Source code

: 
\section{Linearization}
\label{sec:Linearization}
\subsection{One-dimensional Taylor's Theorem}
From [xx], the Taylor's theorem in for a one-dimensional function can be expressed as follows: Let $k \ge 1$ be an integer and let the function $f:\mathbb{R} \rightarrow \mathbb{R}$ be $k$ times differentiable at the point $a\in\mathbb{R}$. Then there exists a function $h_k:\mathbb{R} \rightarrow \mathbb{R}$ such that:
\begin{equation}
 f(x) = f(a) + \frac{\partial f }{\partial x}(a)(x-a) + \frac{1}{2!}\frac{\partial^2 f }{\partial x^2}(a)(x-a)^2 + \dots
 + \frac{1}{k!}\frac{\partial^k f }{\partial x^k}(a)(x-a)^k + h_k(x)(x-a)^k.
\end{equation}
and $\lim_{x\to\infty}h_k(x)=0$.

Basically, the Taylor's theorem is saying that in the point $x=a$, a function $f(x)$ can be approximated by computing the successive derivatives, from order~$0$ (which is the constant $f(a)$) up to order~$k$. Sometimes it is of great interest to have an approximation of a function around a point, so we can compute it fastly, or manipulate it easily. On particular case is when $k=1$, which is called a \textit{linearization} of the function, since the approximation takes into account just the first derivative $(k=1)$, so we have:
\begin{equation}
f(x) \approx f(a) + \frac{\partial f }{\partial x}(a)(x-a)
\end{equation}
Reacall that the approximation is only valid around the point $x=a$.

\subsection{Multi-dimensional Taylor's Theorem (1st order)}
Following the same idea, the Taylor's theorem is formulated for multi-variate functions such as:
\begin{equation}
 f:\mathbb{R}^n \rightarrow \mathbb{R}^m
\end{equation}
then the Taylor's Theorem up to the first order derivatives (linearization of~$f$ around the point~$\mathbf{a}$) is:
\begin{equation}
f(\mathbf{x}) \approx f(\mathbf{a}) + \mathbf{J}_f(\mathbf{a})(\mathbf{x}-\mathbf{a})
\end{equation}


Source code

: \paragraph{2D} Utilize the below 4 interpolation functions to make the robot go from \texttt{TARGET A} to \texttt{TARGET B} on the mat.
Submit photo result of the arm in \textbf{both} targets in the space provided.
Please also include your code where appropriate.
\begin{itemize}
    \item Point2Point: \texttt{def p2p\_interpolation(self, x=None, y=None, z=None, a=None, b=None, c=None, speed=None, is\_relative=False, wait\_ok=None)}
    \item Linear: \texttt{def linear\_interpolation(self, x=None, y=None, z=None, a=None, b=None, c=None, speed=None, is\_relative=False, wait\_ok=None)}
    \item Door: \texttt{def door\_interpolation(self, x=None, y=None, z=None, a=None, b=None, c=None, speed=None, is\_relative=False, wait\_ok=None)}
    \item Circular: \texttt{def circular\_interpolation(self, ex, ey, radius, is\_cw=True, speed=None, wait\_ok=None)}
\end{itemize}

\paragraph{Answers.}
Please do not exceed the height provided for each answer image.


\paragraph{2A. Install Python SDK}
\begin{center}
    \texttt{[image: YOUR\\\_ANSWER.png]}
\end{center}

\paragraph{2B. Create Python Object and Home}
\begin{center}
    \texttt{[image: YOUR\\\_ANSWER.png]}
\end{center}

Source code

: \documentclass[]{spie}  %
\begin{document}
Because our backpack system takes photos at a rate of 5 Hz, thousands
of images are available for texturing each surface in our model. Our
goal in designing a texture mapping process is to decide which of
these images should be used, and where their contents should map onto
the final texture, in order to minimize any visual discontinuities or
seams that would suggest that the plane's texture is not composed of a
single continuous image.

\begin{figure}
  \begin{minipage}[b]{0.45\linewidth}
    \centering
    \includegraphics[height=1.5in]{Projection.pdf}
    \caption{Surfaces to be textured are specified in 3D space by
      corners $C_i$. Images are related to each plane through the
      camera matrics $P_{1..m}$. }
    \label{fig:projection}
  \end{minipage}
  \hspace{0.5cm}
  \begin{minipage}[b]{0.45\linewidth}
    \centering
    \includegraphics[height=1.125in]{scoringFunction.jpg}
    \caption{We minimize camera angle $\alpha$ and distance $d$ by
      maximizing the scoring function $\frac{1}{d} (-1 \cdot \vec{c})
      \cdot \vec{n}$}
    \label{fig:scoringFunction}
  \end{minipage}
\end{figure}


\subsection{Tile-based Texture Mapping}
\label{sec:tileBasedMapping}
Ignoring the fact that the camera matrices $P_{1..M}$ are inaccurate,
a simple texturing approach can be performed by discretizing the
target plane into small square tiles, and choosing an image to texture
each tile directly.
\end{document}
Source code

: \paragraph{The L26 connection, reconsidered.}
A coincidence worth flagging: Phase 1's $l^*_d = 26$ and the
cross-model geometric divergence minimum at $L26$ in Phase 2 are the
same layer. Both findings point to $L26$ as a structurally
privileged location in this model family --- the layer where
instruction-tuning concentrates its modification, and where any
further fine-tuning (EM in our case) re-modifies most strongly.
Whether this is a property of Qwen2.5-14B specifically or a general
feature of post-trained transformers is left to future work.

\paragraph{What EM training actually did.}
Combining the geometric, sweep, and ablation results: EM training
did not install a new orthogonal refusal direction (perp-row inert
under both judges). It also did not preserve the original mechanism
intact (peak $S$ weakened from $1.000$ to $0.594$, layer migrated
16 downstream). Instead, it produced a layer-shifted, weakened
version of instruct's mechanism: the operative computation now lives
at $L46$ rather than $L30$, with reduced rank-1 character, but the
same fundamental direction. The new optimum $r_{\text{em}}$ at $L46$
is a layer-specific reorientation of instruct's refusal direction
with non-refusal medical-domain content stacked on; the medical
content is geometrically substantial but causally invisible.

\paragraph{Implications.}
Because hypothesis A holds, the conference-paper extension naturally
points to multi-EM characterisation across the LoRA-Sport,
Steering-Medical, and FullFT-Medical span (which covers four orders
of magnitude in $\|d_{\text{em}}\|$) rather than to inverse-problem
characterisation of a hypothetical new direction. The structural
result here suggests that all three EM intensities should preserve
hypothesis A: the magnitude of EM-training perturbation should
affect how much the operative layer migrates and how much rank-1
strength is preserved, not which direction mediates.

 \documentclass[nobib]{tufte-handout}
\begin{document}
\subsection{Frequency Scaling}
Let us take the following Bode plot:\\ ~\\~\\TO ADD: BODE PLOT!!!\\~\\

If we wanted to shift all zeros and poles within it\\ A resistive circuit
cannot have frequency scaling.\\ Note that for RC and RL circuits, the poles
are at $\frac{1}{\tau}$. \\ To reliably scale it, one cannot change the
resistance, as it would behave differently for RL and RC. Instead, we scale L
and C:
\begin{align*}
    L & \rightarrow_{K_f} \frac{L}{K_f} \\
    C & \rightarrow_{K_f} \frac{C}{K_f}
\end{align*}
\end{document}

• Task requirements:
Write out the entries above once more, without altering anything.

• Task answer:
Source code

: 
\section{Linearization}
\label{sec:Linearization}
\subsection{One-dimensional Taylor's Theorem}
From [xx], the Taylor's theorem in for a one-dimensional function can be expressed as follows: Let $k \ge 1$ be an integer and let the function $f:\mathbb{R} \rightarrow \mathbb{R}$ be $k$ times differentiable at the point $a\in\mathbb{R}$. Then there exists a function $h_k:\mathbb{R} \rightarrow \mathbb{R}$ such that:
\begin{equation}
 f(x) = f(a) + \frac{\partial f }{\partial x}(a)(x-a) + \frac{1}{2!}\frac{\partial^2 f }{\partial x^2}(a)(x-a)^2 + \dots
 + \frac{1}{k!}\frac{\partial^k f }{\partial x^k}(a)(x-a)^k + h_k(x)(x-a)^k.
\end{equation}
and $\lim_{x\to\infty}h_k(x)=0$.

Basically, the Taylor's theorem is saying that in the point $x=a$, a function $f(x)$ can be approximated by computing the successive derivatives, from order~$0$ (which is the constant $f(a)$) up to order~$k$. Sometimes it is of great interest to have an approximation of a function around a point, so we can compute it fastly, or manipulate it easily. On particular case is when $k=1$, which is called a \textit{linearization} of the function, since the approximation takes into account just the first derivative $(k=1)$, so we have:
\begin{equation}
f(x) \approx f(a) + \frac{\partial f }{\partial x}(a)(x-a)
\end{equation}
Reacall that the approximation is only valid around the point $x=a$.

\subsection{Multi-dimensional Taylor's Theorem (1st order)}
Following the same idea, the Taylor's theorem is formulated for multi-variate functions such as:
\begin{equation}
 f:\mathbb{R}^n \rightarrow \mathbb{R}^m
\end{equation}
then the Taylor's Theorem up to the first order derivatives (linearization of~$f$ around the point~$\mathbf{a}$) is:
\begin{equation}
f(\mathbf{x}) \approx f(\mathbf{a}) + \mathbf{J}_f(\mathbf{a})(\mathbf{x}-\mathbf{a})
\end{equation}


Source code

: \paragraph{2D} Utilize the below 4 interpolation functions to make the robot go from \texttt{TARGET A} to \texttt{TARGET B} on the mat.
Submit photo result of the arm in \textbf{both} targets in the space provided.
Please also include your code where appropriate.
\begin{itemize}
    \item Point2Point: \texttt{def p2p\_interpolation(self, x=None, y=None, z=None, a=None, b=None, c=None, speed=None, is\_relative=False, wait\_ok=None)}
    \item Linear: \texttt{def linear\_interpolation(self, x=None, y=None, z=None, a=None, b=None, c=None, speed=None, is\_relative=False, wait\_ok=None)}
    \item Door: \texttt{def door\_interpolation(self, x=None, y=None, z=None, a=None, b=None, c=None, speed=None, is\_relative=False, wait\_ok=None)}
    \item Circular: \texttt{def circular\_interpolation(self, ex, ey, radius, is\_cw=True, speed=None, wait\_ok=None)}
\end{itemize}

\paragraph{Answers.}
Please do not exceed the height provided for each answer image.


\paragraph{2A. Install Python SDK}
\begin{center}
    \texttt{[image: YOUR\\\_ANSWER.png]}
\end{center}

\paragraph{2B. Create Python Object and Home}
\begin{center}
    \texttt{[image: YOUR\\\_ANSWER.png]}
\end{center}

Source code

: \documentclass[]{spie}  %
\begin{document}
Because our backpack system takes photos at a rate of 5 Hz, thousands
of images are available for texturing each surface in our model. Our
goal in designing a texture mapping process is to decide which of
these images should be used, and where their contents should map onto
the final texture, in order to minimize any visual discontinuities or
seams that would suggest that the plane's texture is not composed of a
single continuous image.

\begin{figure}
  \begin{minipage}[b]{0.45\linewidth}
    \centering
    \includegraphics[height=1.5in]{Projection.pdf}
    \caption{Surfaces to be textured are specified in 3D space by
      corners $C_i$. Images are related to each plane through the
      camera matrics $P_{1..m}$. }
    \label{fig:projection}
  \end{minipage}
  \hspace{0.5cm}
  \begin{minipage}[b]{0.45\linewidth}
    \centering
    \includegraphics[height=1.125in]{scoringFunction.jpg}
    \caption{We minimize camera angle $\alpha$ and distance $d$ by
      maximizing the scoring function $\frac{1}{d} (-1 \cdot \vec{c})
      \cdot \vec{n}$}
    \label{fig:scoringFunction}
  \end{minipage}
\end{figure}


\subsection{Tile-based Texture Mapping}
\label{sec:tileBasedMapping}
Ignoring the fact that the camera matrices $P_{1..M}$ are inaccurate,
a simple texturing approach can be performed by discretizing the
target plane into small square tiles, and choosing an image to texture
each tile directly.
\end{document}
Source code

: \paragraph{The L26 connection, reconsidered.}
A coincidence worth flagging: Phase 1's $l^*_d = 26$ and the
cross-model geometric divergence minimum at $L26$ in Phase 2 are the
same layer. Both findings point to $L26$ as a structurally
privileged location in this model family --- the layer where
instruction-tuning concentrates its modification, and where any
further fine-tuning (EM in our case) re-modifies most strongly.
Whether this is a property of Qwen2.5-14B specifically or a general
feature of post-trained transformers is left to future work.

\paragraph{What EM training actually did.}
Combining the geometric, sweep, and ablation results: EM training
did not install a new orthogonal refusal direction (perp-row inert
under both judges). It also did not preserve the original mechanism
intact (peak $S$ weakened from $1.000$ to $0.594$, layer migrated
16 downstream). Instead, it produced a layer-shifted, weakened
version of instruct's mechanism: the operative computation now lives
at $L46$ rather than $L30$, with reduced rank-1 character, but the
same fundamental direction. The new optimum $r_{\text{em}}$ at $L46$
is a layer-specific reorientation of instruct's refusal direction
with non-refusal medical-domain content stacked on; the medical
content is geometrically substantial but causally invisible.

\paragraph{Implications.}
Because hypothesis A holds, the conference-paper extension naturally
points to multi-EM characterisation across the LoRA-Sport,
Steering-Medical, and FullFT-Medical span (which covers four orders
of magnitude in $\|d_{\text{em}}\|$) rather than to inverse-problem
characterisation of a hypothetical new direction. The structural
result here suggests that all three EM intensities should preserve
hypothesis A: the magnitude of EM-training perturbation should
affect how much the operative layer migrates and how much rank-1
strength is preserved, not which direction mediates.

 \documentclass[nobib]{tufte-handout}
\begin{document}
\subsection{Frequency Scaling}
Let us take the following Bode plot:\\ ~\\~\\TO ADD: BODE PLOT!!!\\~\\

If we wanted to shift all zeros and poles within it\\ A resistive circuit
cannot have frequency scaling.\\ Note that for RC and RL circuits, the poles
are at $\frac{1}{\tau}$. \\ To reliably scale it, one cannot change the
resistance, as it would behave differently for RL and RC. Instead, we scale L
and C:
\begin{align*}
    L & \rightarrow_{K_f} \frac{L}{K_f} \\
    C & \rightarrow_{K_f} \frac{C}{K_f}
\end{align*}
\end{document}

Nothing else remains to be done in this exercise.